The Canadian Press
The Toronto stock market was likely headed for a flat open Tuesday following solid gains that opened the 2010 trading year.
The Canadian dollar jumped 0.58 of a cent to US96.6¢ as the U.S. currency weakened for a second day. A soft greenback pushed the loonie up 0.87 of a cent on Monday.
New York futures also pointed to a weak open after strong manufacturing data from the U.S. and China encouraged investors. The Dow Jones industrial futures added a point to 10,520, the Nasdaq futures inched up 0.25 of a point to 1,887 and the S&P 500 futures gained 1.5 points to 1,130.3.
The weak American currency also helped push up some commodity prices with the February crude contract on the New York Mercantile Exchange ahead 21¢ to US$81.72 after surging more than US$2 on Monday.
In the oilpatch, Noble Energy, Inc. (NYSE:NBL) will pay US$494 million to acquire the Rockies upstream assets of Petro-Canada Resources (USA) Inc. and Suncor Energy (Natural Gas) America Inc. (TSX:SU). The transaction is expected to close in the first quarter.
The February bullion contract in New York rose $9.10 to US$1,127.40 an ounce while March copper was off a cent to US$3.39 a pound.

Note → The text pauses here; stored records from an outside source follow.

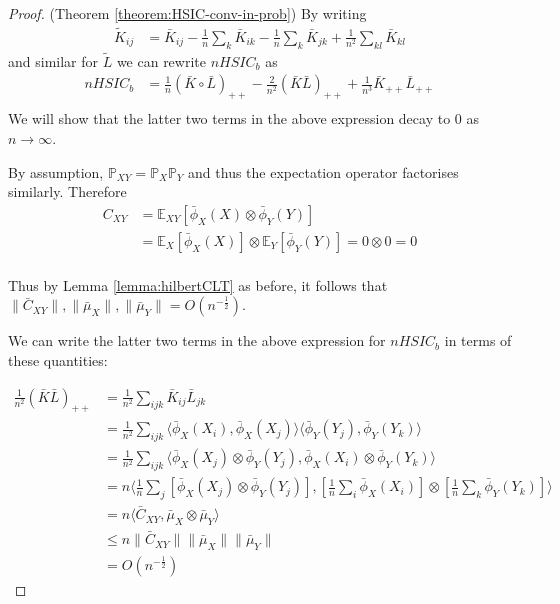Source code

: \documentclass[]{article}
\begin{document}
\begin{proof}(Theorem \ref{theorem:HSIC-conv-in-prob})
By writing
\begin{align*}
\tilde{K}_{ij} &= \bar{K}_{ij} - \frac{1}{n}\sum_k\bar{K}_{ik} - \frac{1}{n}\sum_k\bar{K}_{jk} + \frac{1}{n^2}\sum_{kl}\bar{K}_{kl}
\end{align*} 
and similar for $\tilde{L}$ we can rewrite $nHSIC_b$ as 
\begin{align*}
nHSIC_b & = \frac{1}{n} (\bar{K}\circ \bar{L})_{++}  - \frac{2}{n^2}(\bar{K}\bar{L})_{++} + \frac{1}{n^3}\bar{K}_{++}\bar{L}_{++} \\
\end{align*}
We will show that the latter two terms in the above expression decay to 0 as $n\longrightarrow\infty$. 

By assumption, $\mathbb{P}_{XY} = \mathbb{P}_X\mathbb{P}_Y$ and thus the expectation operator factorises similarly. Therefore 
\begin{align*}
C_{XY} & = \mathbb{E}_{XY}[\bar{\phi}_X(X)\otimes\bar{\phi}_Y(Y)] \\
& = \mathbb{E}_{X}[\bar{\phi}_X(X)]\otimes\mathbb{E}_Y[\bar{\phi}_Y(Y)] = 0\otimes 0 = 0\\
\end{align*}

Thus by Lemma \ref{lemma:hilbertCLT} as before, it follows that $\|\bar{C}_{XY}\|, \|\bar{\mu}_X\|, \|\bar{\mu}_Y\| = O(n^{-\frac{1}{2}})$. 

We can write the latter two terms in the above expression for $nHSIC_b$ in terms of these quantities:

\begin{align*}
\frac{1}{n^2}(\bar{K}\bar{L})_{++} &= \frac{1}{n^2} \sum_{ijk}\bar{K}_{ij}\bar{L}_{jk}\\
&= \frac{1}{n^2} \sum_{ijk}\langle \bar{\phi}_X(X_i),\bar{\phi}_X(X_j) \rangle \langle \bar{\phi}_Y(Y_j),\bar{\phi}_Y(Y_k)\rangle \\&=
\frac{1}{n^2} \sum_{ijk}\langle \bar{\phi}_X(X_j)\otimes\bar{\phi}_Y(Y_j),
\bar{\phi}_X(X_i)\otimes\bar{\phi}_Y(Y_k)\rangle \\&=
n\langle \frac{1}{n} \sum_{j}[\bar{\phi}_X(X_j)\otimes\bar{\phi}_Y(Y_j)],
[\frac{1}{n} \sum_{i}\bar{\phi}_X(X_i)]\otimes[\frac{1}{n} \sum_{k}\bar{\phi}_Y(Y_k)]\rangle \\&=
n\langle \bar{C}_{XY},\bar{\mu}_X  \otimes \bar{\mu}_Y \rangle \\ 
&\leq n \|\bar{C}_{XY}\|\|\bar{\mu}_X\| \| \bar{\mu}_Y\|\\
&= O(n^{-\frac{1}{2}})
\end{align*}


\end{proof}
\end{document}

Beyond Monday’s manufacturing data, there is plenty of other data for investors to consider this week.
On Tuesday, the U.S. Commerce Department will report on factory orders and while the National Association of Realtors’ will roll out numbers on pending home sales. Analysts expect factory orders to have risen a moderate 0.5%, according to a Thomson Reuters survey.

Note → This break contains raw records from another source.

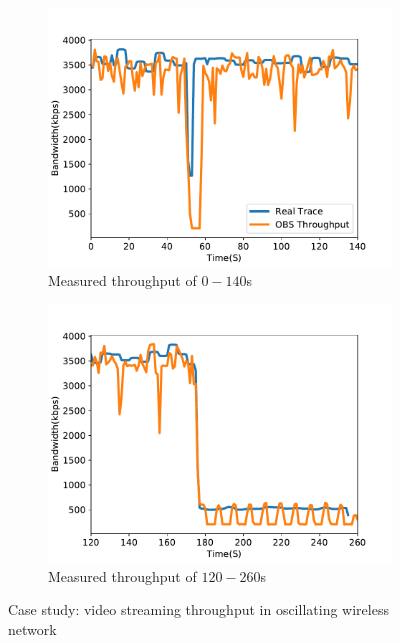 
\begin{figure}[htb]
\centering
\begin{subfigure}[b]{.45\columnwidth}
\centering
\includegraphics[width=\textwidth]{fig/case_study_throughput_a.pdf}
\caption{Measured throughput of $0-140$s}
\label{fig:case-throughput-a} 
\end{subfigure}
\begin{subfigure}[b]{.45\columnwidth}
\centering
\includegraphics[width=\textwidth]{fig/case_study_throughput_b.pdf}
\caption{Measured throughput of $120-260$s}
\label{fig:case-throughput-b} 
\end{subfigure}
\caption{Case study: video streaming throughput in oscillating wireless network}
\label{fig:case-throughput} 
\end{figure}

Investors were also awaiting, on Friday, perhaps the most critical economic report, the U.S. Labour Department’s assessment of employment during December.
The Canadian employment report for December is also released on Friday.
Overseas, Hong Kong’s Hang Seng moved up 2.1% and Shanghai’s main stock measure climbed 1.2%. Tokyo’s Nikkei 225 stock average added 0.3%.
London’s FTSE 100 was ahead 0.63%, Frankfurt’s DAX added 0.07% while the Paris CAC 40 was up 0.23%.
In other corporate news, Kraft Foods Inc. said it will revise its hostile takeover offer for British chocolate and gum maker Cadbury PLC, offering more cash funded by the sale of its North American pizza business to Nestle.
Nestle, which paid US$3.7 billion for Kraft’s pizza operations — including the Tombstone and Jack’s brands in the U.S. — ruled itself out of a potential bidding war for Cadbury.